Most importantly, the best way to interpret and apply these findings is not in terms of how the individual factors contribute to risk but how these parameters can be modified or improved to potentially decrease the incidence of MDR-TB40. Since the pathogenic mechanism of MDR-TB is still unclear, our findings and algorithm should be used to modify identified risk factors of MDR-TB in an effort to minimize morbidity. In terms of our findings, identifying the risk of incident MDR-TB for individuals with CPTBT may have an impact on the treatment, healthcare, surveillance, and management options of TB cases. In addition, the selection of TB patients who need additional treatment, or intensive surveillance and management remains controversial after completing treatment41. This clinic tool may be able to help physicians to solve such problems. Moreover, this nomogram can provide information in the design of clinical intervention, and guiding clinicians’ decision-making regarding the most effective intervention strategies among individuals with CPTBT. For example, according to this algorithm, an individual with CPTBT is found to be high-risk for incident MDR-TB. This finding has an important implication for developing the strategy of early intervention and management in the high-risk population of DR-TB. Overall, our results suggest that this nomogram may display the advanced public health concept of predictive, preventive, and personalized medicine42. This tool deserves to be further explored in future researches of clinic and public health. Considering these advantages of nomogram, our government should guide, support and foster the development of this tool. In addition, a control and prevention proposal including this tool for the risk of MDR-TB should be formulated by the government among individual with CPTBT.

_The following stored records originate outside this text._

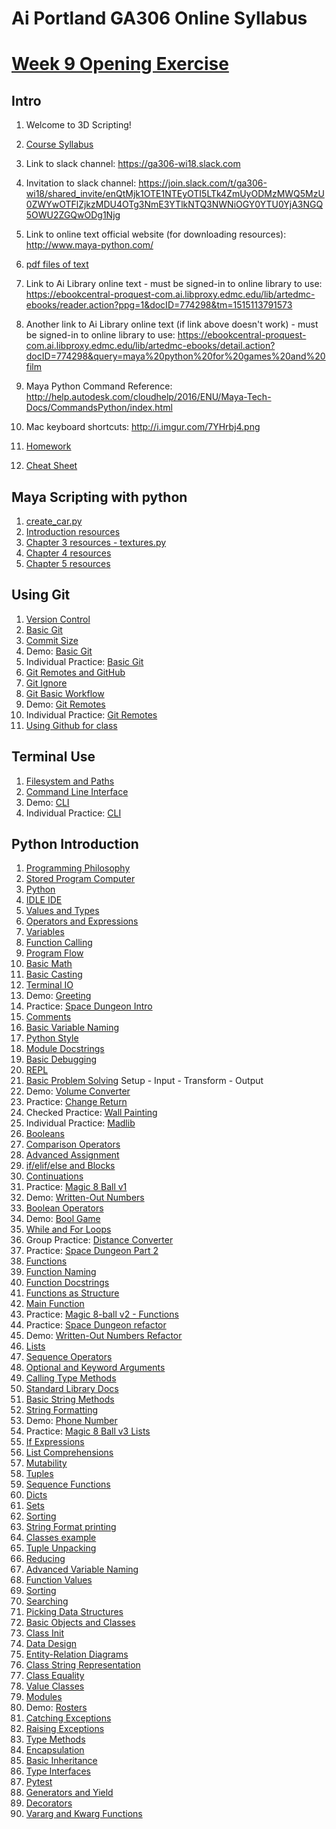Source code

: # Ai Portland GA306 Online Syllabus

# [Week 9 Opening Exercise](/notes/open-week9.md)

## Intro

1. Welcome to 3D Scripting!

1. [Course Syllabus](/notes/syllabus.md)

1. Link to slack channel: https://ga306-wi18.slack.com

1. Invitation to slack channel: https://join.slack.com/t/ga306-wi18/shared_invite/enQtMjk1OTE1NTEyOTI5LTk4ZmUyODMzMWQ5MzU0ZWYwOTFlZjkzMDU4OTg3NmE3YTlkNTQ3NWNiOGY0YTU0YjA3NGQ5OWU2ZGQwODg1Njg

1. Link to online text official website (for downloading resources): http://www.maya-python.com/

1. [pdf files of text](/text)

1. Link to Ai Library online text - must be signed-in to online library to use:
https://ebookcentral-proquest-com.ai.libproxy.edmc.edu/lib/artedmc-ebooks/reader.action?ppg=1&docID=774298&tm=1515113791573

1. Another link to Ai Library online text (if link above doesn't work) - must be signed-in to online library to use: https://ebookcentral-proquest-com.ai.libproxy.edmc.edu/lib/artedmc-ebooks/detail.action?docID=774298&query=maya%20python%20for%20games%20and%20film

1. Maya Python Command Reference: http://help.autodesk.com/cloudhelp/2016/ENU/Maya-Tech-Docs/CommandsPython/index.html

1. Mac keyboard shortcuts: http://i.imgur.com/7YHrbj4.png
1. [Homework](/notes/homework.md)
1. [Cheat Sheet](/notes/mementopython3-english.pdf)

## Maya Scripting with python

1. [create_car.py](/practice/create_car.py)
1. [Introduction resources](/demos/ch0)
1. [Chapter 3 resources - textures.py](demos/ch3)
1. [Chapter 4 resources](demos/ch4)
1. [Chapter 5 resources](demos/ch5)

## Using Git

1. [Version Control](/notes/version-control.md)
1. [Basic Git](/notes/git-basic.md)
1. [Commit Size](/notes/git-commit-size.md)
1. Demo: [Basic Git](/demos/git-basic.md)
1. Individual Practice: [Basic Git](/practice/git-basic.md)
1. [Git Remotes and GitHub](/notes/git-github.md)
1. [Git Ignore](/notes/git-ignore.md)
1. [Git Basic Workflow](/notes/git-workflow-basic.md)
1. Demo: [Git Remotes](/demos/git-remotes.md)
1. Individual Practice: [Git Remotes](/practice/git-remotes.md)
1. [Using Github for class](/notes/git-workremote.md)

## Terminal Use

1. [Filesystem and Paths](/notes/filesystem.md)
1. [Command Line Interface](/notes/cli.md)
1. Demo: [CLI](/demos/cli.md)
1. Individual Practice: [CLI](/practice/cli.md)

## Python Introduction

1. [Programming Philosophy](/notes/programming-philosophy.md)
1. [Stored Program Computer](/notes/stored-program-computer.md)
1. [Python](/notes/py.md)
1. [IDLE IDE](/notes/py-idle-ide.md)
1. [Values and Types](/notes/py-values-types.md)
1. [Operators and Expressions](/notes/py-operators-expressions.md)
1. [Variables](/notes/py-variables.md)
1. [Function Calling](/notes/py-functions-calling-basic.md)
1. [Program Flow](/notes/py-program-flow.md)
1. [Basic Math](/notes/py-math.md)
1. [Basic Casting](/notes/py-casting.md)
1. [Terminal IO](/notes/py-io-terminal.md)
1. Demo: [Greeting](/demos/greeting.md)
1. Practice: [Space Dungeon Intro](/practice/spacedungeon-01.md)
1. [Comments](/notes/py-comments.md)
1. [Basic Variable Naming](/notes/naming-variables-basic.md)
1. [Python Style](/notes/py-style.md)
1. [Module Docstrings](/notes/py-docstrings-module.md)
1. [Basic Debugging](/notes/debugging-basic.md)
1. [REPL](/notes/py-repl.md)
1. [Basic Problem Solving](/notes/problem-solving-basic.md)
    Setup - Input - Transform - Output
1. Demo: [Volume Converter](/demos/volume-converter.md)
1. Practice: [Change Return](/practice/change-return.md)
1. Checked Practice: [Wall Painting](/practice/wall-painting.md)
1. Individual Practice: [Madlib](/practice/madlib.md)
1. [Booleans](/notes/py-booleans.md)
1. [Comparison Operators](/notes/py-operators-comparison.md)
1. [Advanced Assignment](/notes/py-assignment-adv.md)
1. [if/elif/else and Blocks](/notes/py-if-elif-else-blocks.md)
1. [Continuations](/notes/py-continuations.md)
1. Practice: [Magic 8 Ball v1](/practice/magic8ball-v1.md)
1. Demo: [Written-Out Numbers](/demos/written-numbers.md)
1. [Boolean Operators](/notes/py-operators-boolean.md)
1. Demo: [Bool Game](/demos/bool-game.md)
1. [While and For Loops](/notes/py-for-loops.md)
1. Group Practice: [Distance Converter](/practice/distance-converter.md)
1. Practice: [Space Dungeon Part 2](/practice/spacedungeon-02.md)
1. [Functions](/notes/py-functions-defining.md)
1. [Function Naming](/notes/naming-functions.md)
1. [Function Docstrings](/notes/py-docstrings-function.md)
1. [Functions as Structure](/notes/py-functions-structure.md)
1. [Main Function](/notes/py-functions-main.md)
1. Practice: [Magic 8-ball v2 - Functions](/practice/magic8ball-v2-func.md)
1. Practice: [Space Dungeon refactor](/practice/spacedungeon03-functions.md)
1. Demo: [Written-Out Numbers Refactor](/demos/written-numbers-func.md)
1. [Lists](/notes/py-lists.md)
1. [Sequence Operators](/notes/py-sequence-operators.md)
1. [Optional and Keyword Arguments](/notes/py-functions-calling-optional.md)
1. [Calling Type Methods](/notes/py-type-methods-calling.md)
1. [Standard Library Docs](/notes/py-standard-library-docs.md)
1. [Basic String Methods](/notes/py-string-methods-basic.md)
1. [String Formatting](/notes/py-string-format.md)
1. Demo: [Phone Number](/demos/phone-number.md)
1. Practice: [Magic 8 Ball v3 Lists](/practice/magic8ball-list.md)
1. [If Expressions](/notes/py-if-expressions.md)
1. [List Comprehensions](/notes/py-lists-comprehensions.md)
1. [Mutability](/notes/mutability.md)
1. [Tuples](/notes/py-tuples.md)
1. [Sequence Functions](/notes/py-sequence-funcs.md)
1. [Dicts](/notes/py-dicts.md)
1. [Sets](/notes/py-sets.md)
1. [Sorting](/notes/sorting.md)
1. [String Format printing](/notes/py-string-format.md)
1. [Classes example](/demos/classes_example.py)
1. [Tuple Unpacking](/notes/py-tuples-unpacking.md)
1. [Reducing](/notes/reducing.md)
1. [Advanced Variable Naming](/notes/naming-variables-adv.md)
1. [Function Values](/notes/py-functions-values.md)
1. [Sorting](/notes/sorting.md)
1. [Searching](/notes/searching.md)
1. [Picking Data Structures](/notes/problem-solving-data-structures.md)
1. [Basic Objects and Classes](/notes/py-classes-basic.md)
1. [Class Init](/notes/py-classes-init.md)
1. [Data Design](/notes/py-classes-design.md)
1. [Entity-Relation Diagrams](/notes/entity-relation.md)
1. [Class String Representation](/notes/py-classes-repr.md)
1. [Class Equality](/notes/py-classes-eq.md)
1. [Value Classes](/notes/py-classes-value.md)
1. [Modules](/notes/py-modules-create.md)
1. Demo: [Rosters](/demos/rosters.md)
1. [Catching Exceptions](/notes/py-exceptions-catching.md)
1. [Raising Exceptions](/notes/py-exceptions-raising.md)
1. [Type Methods](/notes/py-classes-methods.md)
1. [Encapsulation](/notes/py-classes-encapsulation.md)
1. [Basic Inheritance](/notes/py-classes-inheritance-basic.md)
1. [Type Interfaces](/notes/py-classes-interface.md)
1. [Pytest](/notes/py-pytest.md)
1. [Generators and Yield](/notes/py-generators.md)
1. [Decorators](/notes/py-decorators.md)
1. [Vararg and Kwarg Functions](/notes/py-functions-vararg-kwarg.md)

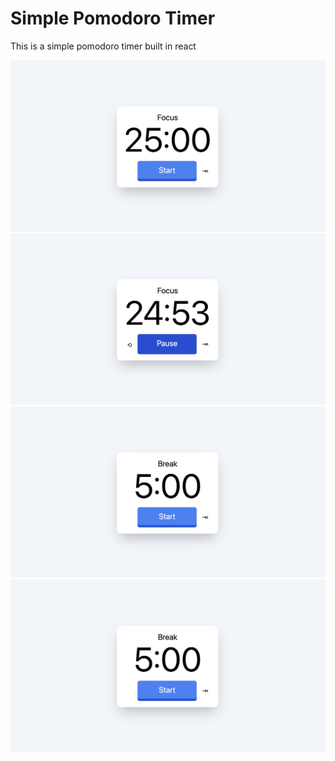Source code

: # Simple Pomodoro Timer

This is a simple pomodoro timer built in react

![Focus Timer](/screenshots/sc1.png?raw=true "Focus Timer")
![Focus Timer Running](/screenshots/sc2.png?raw=true "Focus Timer Running")
![Break Timer](/screenshots/sc3.png?raw=true "Break Timer")
![Break Timer Running](/screenshots/sc3.png?raw=true "Break Timer Running")
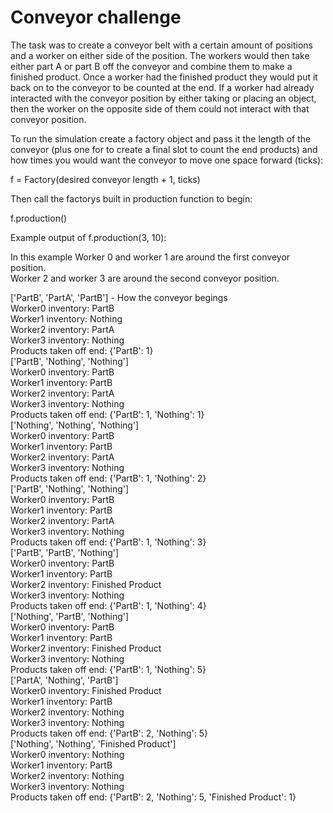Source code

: # Conveyor challenge

The task was to create a conveyor belt with a certain amount of positions and a worker on either side of the position. 
The workers would then take either part A or part B off the conveyor and combine them to make a finished product.
Once a worker had the finished product they would put it back on to the conveyor to be counted at the end.
If a worker had already interacted with the conveyor position by either taking or placing an object, then the worker on the opposite side of them could not interact with that conveyor position.

To run the simulation create a factory object and pass it the length of the conveyor (plus one for to create a final slot to count the end products) and how times you would want the conveyor to move one space forward (ticks):

f = Factory(desired conveyor length + 1, ticks)

Then call the factorys built in production function to begin:

f.production()

Example output of f.production(3, 10):

In this example Worker 0 and worker 1 are around the first conveyor position. <br />
Worker 2 and worker 3 are around the second conveyor position. 

['PartB', 'PartA', 'PartB'] - How the conveyor begings <br />
Worker0 inventory: PartB   <br />
Worker1 inventory: Nothing <br />
Worker2 inventory: PartA   <br />
Worker3 inventory: Nothing <br />
Products taken off end: {'PartB': 1} <br />
['PartB', 'Nothing', 'Nothing'] <br />
Worker0 inventory: PartB <br />
Worker1 inventory: PartB<br />
Worker2 inventory: PartA <br />
Worker3 inventory: Nothing <br />
Products taken off end: {'PartB': 1, 'Nothing': 1} <br />
['Nothing', 'Nothing', 'Nothing'] <br />
Worker0 inventory: PartB <br />
Worker1 inventory: PartB <br />
Worker2 inventory: PartA <br />
Worker3 inventory: Nothing <br />
Products taken off end: {'PartB': 1, 'Nothing': 2} <br />
['PartB', 'Nothing', 'Nothing'] <br />
Worker0 inventory: PartB <br />
Worker1 inventory: PartB <br />
Worker2 inventory: PartA <br />
Worker3 inventory: Nothing <br />
Products taken off end: {'PartB': 1, 'Nothing': 3} <br />
['PartB', 'PartB', 'Nothing'] <br />
Worker0 inventory: PartB <br />
Worker1 inventory: PartB <br />
Worker2 inventory: Finished Product <br />
Worker3 inventory: Nothing <br />
Products taken off end: {'PartB': 1, 'Nothing': 4} <br />
['Nothing', 'PartB', 'Nothing'] <br />
Worker0 inventory: PartB <br />
Worker1 inventory: PartB <br />
Worker2 inventory: Finished Product <br />
Worker3 inventory: Nothing <br />
Products taken off end: {'PartB': 1, 'Nothing': 5} <br />
['PartA', 'Nothing', 'PartB'] <br />
Worker0 inventory: Finished Product <br />
Worker1 inventory: PartB <br />
Worker2 inventory: Nothing <br />
Worker3 inventory: Nothing <br />
Products taken off end: {'PartB': 2, 'Nothing': 5} <br />
['Nothing', 'Nothing', 'Finished Product'] <br />
Worker0 inventory: Nothing <br />
Worker1 inventory: PartB <br />
Worker2 inventory: Nothing <br />
Worker3 inventory: Nothing <br />
Products taken off end: {'PartB': 2, 'Nothing': 5, 'Finished Product': 1}
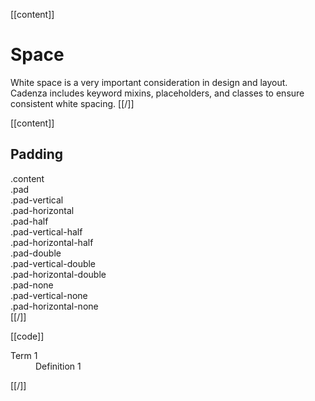 [[content]]
# Space

White space is a very important consideration in design and layout. Cadenza includes keyword mixins, placeholders, and classes to ensure consistent white spacing.
[[/]]

[[content]]
## Padding

<div class="row cols-half gutter borders">
    <div class="content">.content</div>
    <div class="pad">.pad</div>
    <div class="pad-vertical">.pad-vertical</div>
    <div class="pad-horizontal">.pad-horizontal</div>
    <div class="pad-half">.pad-half</div>
    <div class="pad-vertical-half">.pad-vertical-half</div>
    <div class="pad-horizontal-half">.pad-horizontal-half</div>
    <div class="pad-double">.pad-double</div>
    <div class="pad-vertical-double">.pad-vertical-double</div>
    <div class="pad-horizontal-double">.pad-horizontal-double</div>
    <div class="pad-none">.pad-none</div>
    <div class="pad-vertical-none">.pad-vertical-none</div>
    <div class="pad-horizontal-none">.pad-horizontal-none</div>
</div>
[[/]]

[[code]]
<dl>
    <dt>Term 1</dt>
    <dd>Definition 1</dd>
</dl>
[[/]]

Our study does have some limitations. First, our study is limited by the retrospective nature the data, which could suffer from recall bias and failure to incorporate some recognized prognostic parameters (e.g., the frequency or intensity of exposure). Second, potential confounders such as the mental health status of TB patients, TB drug quality and drug malabsorption could not be controlled. Third, we may not include them if MDR-TB cases did not go to a hospital. However, to reduce enrolment bias, we have retrieved and collected medical records (such as demographic, clinical and bacteriological data) of individuals with CPTBT from the non-local hospitals through the NTSS. Fourth, further efforts regarding prospective data collection and patient follow-up, wider geographic recruitment, and the incorporation of additional factors are encouraged to improve this tool. Despite these limitations, as we know, there are limited numbers of published data on the risk of incident MDR-TB in individuals with CPTBT. Therefore, this study could contribute information about the novel concept of predictive, preventive, and personalized medicine for incident MDR-TB.

Conclusions

So far, unfortunately, we have failed to increase the clinician’s ability to properly predict an individual risk of MDR-TB among individuals with CPTBT. In the present study, we developed and validated a novel tool based on the status of less than 60 years, a history of direct contact, passive MCF, HIV infection, CRT, unsuccessful treatment, 3HRZES/6HRE, excellent FCXE, DPC, and DPSC, which predicted the probability of incident MDR-TB in individuals with CPTBT.

In conclusion, this tool can provide a vital role in counseling individuals with CPTBT and a novel strategy for the prevention and intervention of MDR-TB. In view of the high mortality and medical cost of MDR-TB cases, individuals with CPTBT are in urgent need of the early identifying of at-risk individuals and early intervening before the onset of MDR-TB.